# Apple Juice Concentrate



## Anthony.R.M (19/7/13)

I'm not sure if any of you have needed apple juice concentrate for a receipe or for something else, however; after looking through many many supermarkets, health food stores, international grocery stores etc... I found it in Coles in their health food section. 

I'm looking forward to using it for my Carmel Apple Hard Cider which is currently fermenting.


----------



## Durbo (19/7/13)

Thanks, this is exactly what I am looking for. Is this Upstate Mike's Recipe?


----------



## Anthony.R.M (21/7/13)

Yeah it's for Upstate Mike's recipe. Today is Day #14 so I'll be checking the gravity and putting in part two of the recipe. 

With so many positive comments, I can't wait to drink this one.


----------



## Durbo (21/7/13)

We must be shopping at different Coles'. The closest I could find was Orange and Mango concentrate in the juices section in the back corner. Spent about 45 minutes looking I reckon. Ah well, I'm sure it'll still work, Orange and Mango will just give it a slightly different flavour. 
Good luck with the batch.


----------



## Anthony.R.M (22/7/13)

Don't give up. I reckon it took me 20 sites over 2 weeks to find it.


----------



## Durbo (22/7/13)

Haha wow that's serious commitment. What brand was it? And I presume it came in a tin?


----------



## Anthony.R.M (22/7/13)

250mil glass bottle actually. Brand name is Pure Harvest. I think it cost me $3.30 a bottle...


----------



## Deep End (22/7/13)

Why wouldn't you just buy a can of kit cider.......its only apple juice concentrate anyway?


----------



## bum (23/7/13)

Because the Blackrock cider kit is ~$30 and it is only apple juice concentrate anyway.

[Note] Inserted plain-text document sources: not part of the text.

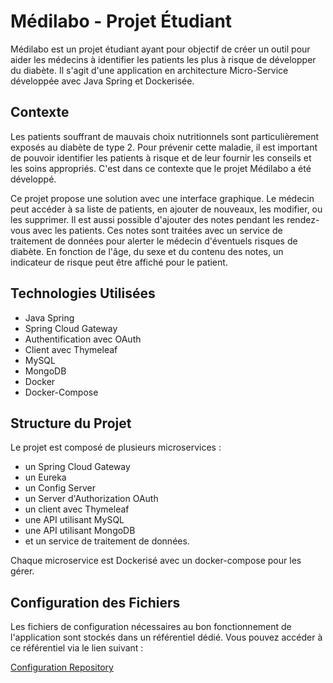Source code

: # Médilabo - Projet Étudiant

Médilabo est un projet étudiant ayant pour objectif de créer un outil pour aider les médecins à identifier les patients les plus à risque de développer du diabète. Il s'agit d'une application en architecture Micro-Service développée avec Java Spring et Dockerisée.

## Contexte

Les patients souffrant de mauvais choix nutritionnels sont particulièrement exposés au diabète de type 2. Pour prévenir cette maladie, il est important de pouvoir identifier les patients à risque et de leur fournir les conseils et les soins appropriés. C'est dans ce contexte que le projet Médilabo a été développé.

Ce projet propose une solution avec une interface graphique. Le médecin peut accéder à sa liste de patients, en ajouter de nouveaux, les modifier, ou les supprimer. Il est aussi possible d'ajouter des notes pendant les rendez-vous avec les patients. Ces notes sont traitées avec un service de traitement de données pour alerter le médecin d'éventuels risques de diabète. En fonction de l'âge, du sexe et du contenu des notes, un indicateur de risque peut être affiché pour le patient.

## Technologies Utilisées 

- Java Spring
- Spring Cloud Gateway
- Authentification avec OAuth
- Client avec Thymeleaf
- MySQL
- MongoDB
- Docker
- Docker-Compose

## Structure du Projet

Le projet est composé de plusieurs microservices : 
- un Spring Cloud Gateway
- un Eureka
- un Config Server
- un Server d'Authorization OAuth
- un client avec Thymeleaf
- une API utilisant MySQL
- une API utilisant MongoDB
- et un service de traitement de données.

Chaque microservice est Dockerisé avec un docker-compose pour les gérer.

## Configuration des Fichiers

Les fichiers de configuration nécessaires au bon fonctionnement de l'application sont stockés dans un référentiel dédié. 
Vous pouvez accéder à ce référentiel via le lien suivant :

[Configuration Repository](https://github.com/1Bastien/Bourgeat_Bastien_P9_ConfigSrvRepo)


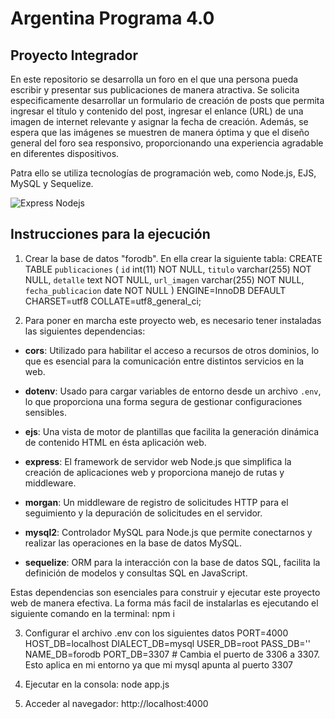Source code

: # Argentina Programa 4.0

## Proyecto Integrador


En este repositorio se desarrolla un foro en el que una persona pueda escribir y presentar sus publicaciones de manera atractiva. Se solicita especificamente desarrollar un formulario de creación de posts que permita ingresar el título y contenido del post, ingresar el enlance (URL) de una imagen de internet relevante y asignar la fecha de
creación. Además, se espera que las imágenes se muestren de manera óptima y que el diseño general del foro sea responsivo, proporcionando una experiencia agradable en diferentes dispositivos.

Patra ello se utiliza tecnologías de programación web, como Node.js, EJS, MySQL y Sequelize. 

![Express Nodejs](https://miro.medium.com/v2/resize:fit:1400/1*f7ztMaMM0etsFHpEfkdiwA.png)

## Instrucciones para la ejecución
1. Crear la base de datos "forodb". En ella crear la siguiente tabla:
CREATE TABLE `publicaciones` (
  `id` int(11) NOT NULL,
  `titulo` varchar(255) NOT NULL,
  `detalle` text NOT NULL,
  `url_imagen` varchar(255) NOT NULL,
  `fecha_publicacion` date NOT NULL
) ENGINE=InnoDB DEFAULT CHARSET=utf8 COLLATE=utf8_general_ci;

2. Para poner en marcha este proyecto web, es necesario tener instaladas las siguientes dependencias:

- **cors**: Utilizado para habilitar el acceso a recursos de otros dominios, lo que es esencial para la comunicación entre distintos servicios en la web.

- **dotenv**: Usado para cargar variables de entorno desde un archivo `.env`, lo que proporciona una forma segura de gestionar configuraciones sensibles.

- **ejs**: Una vista de motor de plantillas que facilita la generación dinámica de contenido HTML en ésta aplicación web.

- **express**: El framework de servidor web Node.js que simplifica la creación de aplicaciones web y proporciona manejo de rutas y middleware.

- **morgan**: Un middleware de registro de solicitudes HTTP para el seguimiento y la depuración de solicitudes en el servidor.

- **mysql2**: Controlador MySQL para Node.js que permite conectarnos y realizar las operaciones en la base de datos MySQL.

- **sequelize**: ORM para la interacción con la base de datos SQL, facilita la definición de modelos y consultas SQL en JavaScript.

Estas dependencias son esenciales para construir y ejecutar este proyecto web de manera efectiva. La forma más facil de instalarlas es ejecutando el siguiente comando en la terminal: npm i


3. Configurar el archivo .env con los siguientes datos
PORT=4000
HOST_DB=localhost
DIALECT_DB=mysql
USER_DB=root
PASS_DB=''
NAME_DB=forodb
PORT_DB=3307  # Cambia el puerto de 3306 a 3307. Esto aplica en mi entorno ya que mi mysql apunta al puerto 3307

4. Ejecutar en la consola: node app.js

5. Acceder al navegador: http://localhost:4000


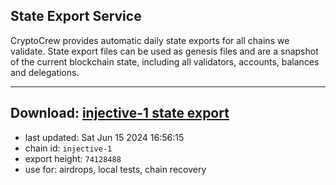 ## State Export Service
CryptoCrew provides automatic daily state exports for all chains we validate. State export files can be used as genesis files and are a snapshot of the current blockchain state, including all validators, accounts, balances and delegations.

---
**Download: [injective-1 state export](https://dl-eu2.ccvalidators.com/SERVICE/injective/injective-1_export_74128488.json)**
---

- last updated: Sat Jun 15 2024 16:56:15
- chain id: `injective-1`
- export height: `74128488`
- use for: airdrops, local tests, chain recovery
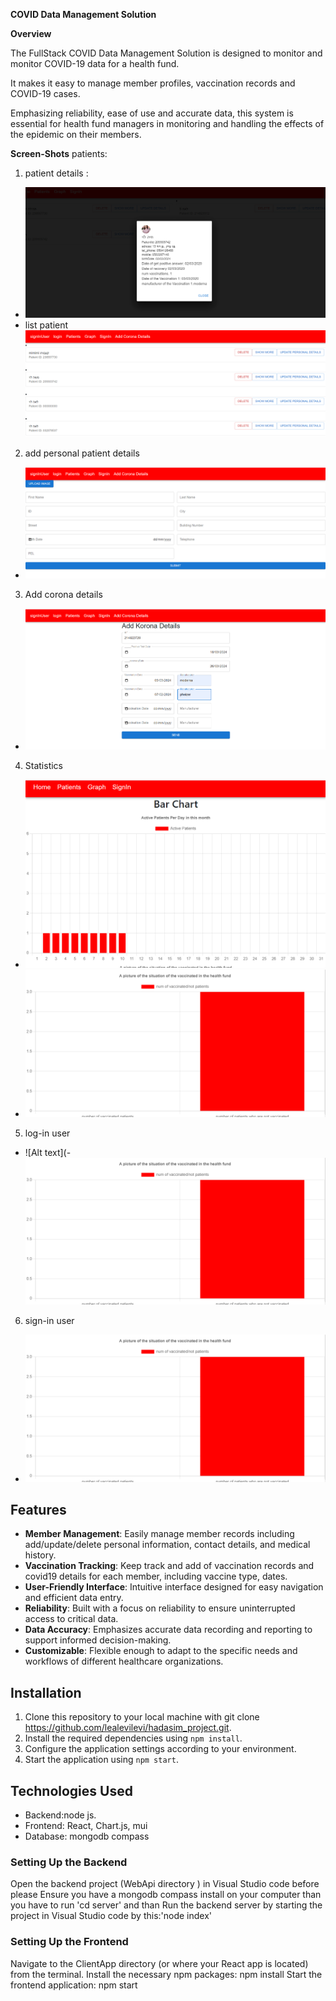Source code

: 


**COVID Data Management Solution**


**Overview**


The FullStack COVID Data Management Solution is designed to monitor and monitor COVID-19 data for a health fund.

It makes it easy to manage member profiles, vaccination records and COVID-19 cases. 

Emphasizing reliability, ease of use and accurate data, this system is essential for health fund managers in monitoring and handling the effects of the epidemic on their members.


**Screen-Shots**
patients:

1. patient details :
 -  ![Alt text](https://github.com/lealevilevi/hadasim_project/blob/master/patient_details.png)
 -  list patient
 ![Alt text](https://github.com/lealevilevi/hadasim_project/blob/master/personal_details_2.png)
2. add  personal patient details
-  ![Alt text](https://github.com/lealevilevi/hadasim_project/blob/master/add_personal_details.png)
3.  Add corona details
-  ![Alt text](https://github.com/lealevilevi/hadasim_project/blob/master/add_corona_details.png)
4. Statistics
-  ![Alt text](https://github.com/lealevilevi/hadasim_project/blob/master/statistic_details1.png)
-  ![Alt text](https://github.com/lealevilevi/hadasim_project/blob/master/statistic_setails2.png)
5. log-in user
-  ![Alt text](-  ![Alt text](https://github.com/lealevilevi/hadasim_project/blob/master/statistic_setails2.png)
6. sign-in user
-  ![Alt text](https://github.com/lealevilevi/hadasim_project/blob/master/statistic_setails2.png)

## Features
- **Member Management**: Easily manage member records including add/update/delete personal information, contact details, and medical history.
- **Vaccination Tracking**: Keep track and add of vaccination records
and covid19 details for each member, including vaccine type, dates.
- **User-Friendly Interface**: Intuitive interface designed for easy navigation and efficient data entry.
- **Reliability**: Built with a focus on reliability to ensure uninterrupted access to critical data.
- **Data Accuracy**: Emphasizes accurate data recording and reporting to support informed decision-making.
- **Customizable**: Flexible enough to adapt to the specific needs and workflows of different healthcare organizations.

## Installation 
1. Clone this repository to your local machine with
git clone https://github.com/lealevilevi/hadasim_project.git.
2. Install the required dependencies using `npm install`.
3. Configure the application settings according to your environment.
4. Start the application using `npm start`.

## Technologies Used
- Backend:node js.
- Frontend: React, Chart.js, mui
- Database: mongodb compass

### Setting Up the Backend
Open the backend project (WebApi directory ) in Visual Studio code 
before please Ensure you have a mongodb compass install on your computer
than you have to run 'cd server' and than
Run the backend server by starting the project in Visual Studio 
code by this:'node index'


### Setting Up the Frontend
Navigate to the ClientApp directory (or where your React app is located) from the terminal.
Install the necessary npm packages: npm install
Start the frontend application: npm start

Most other kits will have artificial sweeteners.


----------



## Durbo (11/8/13)

Hey Anthony, how many of these 250mL bottles did you use to backsweeten the cider?

Have you tried it yet? How'd it come out?


----------



## Anthony.R.M (13/8/13)

I haven't tried it yet as i've moved it to a secondary but the recipe called for about 5 of these bottles.


----------



## slcmorro (13/8/13)

If you guys have an SPC outlet nearby, get in there. There's always cheap, preservative free juice. In fact, I have 12L of apple cider fermenting away now which I bought for $1.25 a litre. Cheaper than petrol!


----------